CHURCH HILL — Volunteer High School senior Jaden-Ann Fraser may already have the credentials to become a NCAA Division I competitive shooter, which his her ultimate goal, but on Saturday she added the crown jewel to a growing list of national titles.
More than 1,500 air rifle shooters from across the country competed in a “postal” event earlier this year to be among the 30 chosen to compete July 25-27 in the 29th annual American Legion Junior 3-Position Air Rifle National Championship.
The “postal” preliminaries involved shooters mailing in their results, with American Legion judges choosing the best of the best for this national invitational.
Two members of Volunteer's NJROTC rifle team scored well enough to make that cut — Fraser and freshman teammate Olivia Cattrell, who were among the 15 competitors in the Sporter division. Another 15 competed in the Precision category.
The national event was held at the USA Shooting Range at the Olympic Training Center in Colorado Springs, Colo.
Fraser and Cattrell were sponsored by the Kingsport American Legion Post 3 to cover their traveling expenses.
Just being at the Olympic Training Center was an experience in itself, which the girls talked about in a video that can be seen in the online version of this article at www.timesnews.net.
The three day event started with two days of preliminaries (Thursday and Friday) involving two 60-shot rounds each day.
Heading into Saturday's finals, the field in each category was whittled down to eight, with Fraser holding a four point lead and Cattrell in third.

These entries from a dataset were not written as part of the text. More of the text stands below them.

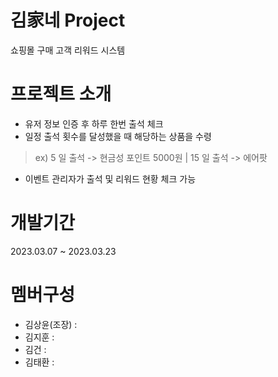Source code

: # 김家네 Project
쇼핑몰 구매 고객 리워드 시스템

# 프로젝트 소개
- 유저 정보 인증 후 하루 한번 출석 체크
- 일정 출석 횟수를 달성했을 때 해당하는 상품을 수령
> ex) 5 일 출석 -> 현금성 포인트 5000원 | 15 일 출석 -> 에어팟
- 이벤트 관리자가 출석 및 리워드 현황 체크 가능

# 개발기간
2023.03.07 ~ 2023.03.23

# 멤버구성
- 김상윤(조장) :
- 김지훈 :
- 김건 : 
- 김태환 :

Following the 10-shot finals, Fraser and Cattrell held on to their previous positions of first and third, respectively, with Fraser taking the national title by only three points.
“There was a lot riding on that two days of shooting and then the finals after,” Fraser told the Times News on Tuesday. “Every shot counts. Every single movement counts. You can't take any individual thing for granted or else you'll throw the match. We went in there knowing what we had to do. It's what we trained for all these months. I feel like I trained for this match since my freshman year, and we went and did what we know how to do.”
After the first day, Fraser held a comfortable 12 point lead over second place Kayla Kalenza from Volunteer's arch rival Fort Mill, S.C.
But that “pretty good cushion,’ as Fraser described it, didn't last as Kalenza cut the margin to four points heading into Saturday's finals. Fraser said she had a stressful Friday night.
Kalenza is left handed, and Fraser is right handed. As luck would have it they stood facing each other during the finals.
“We were right in front of each other the entire time making eye contact,” Fraser said. “Their monitor is fully in sight because she's left handed and I'm right handed. I can look at hers and she can look at mine. I'd shoot, know what mine was, and just be like, ‘OK your turn. What are you going to do?’”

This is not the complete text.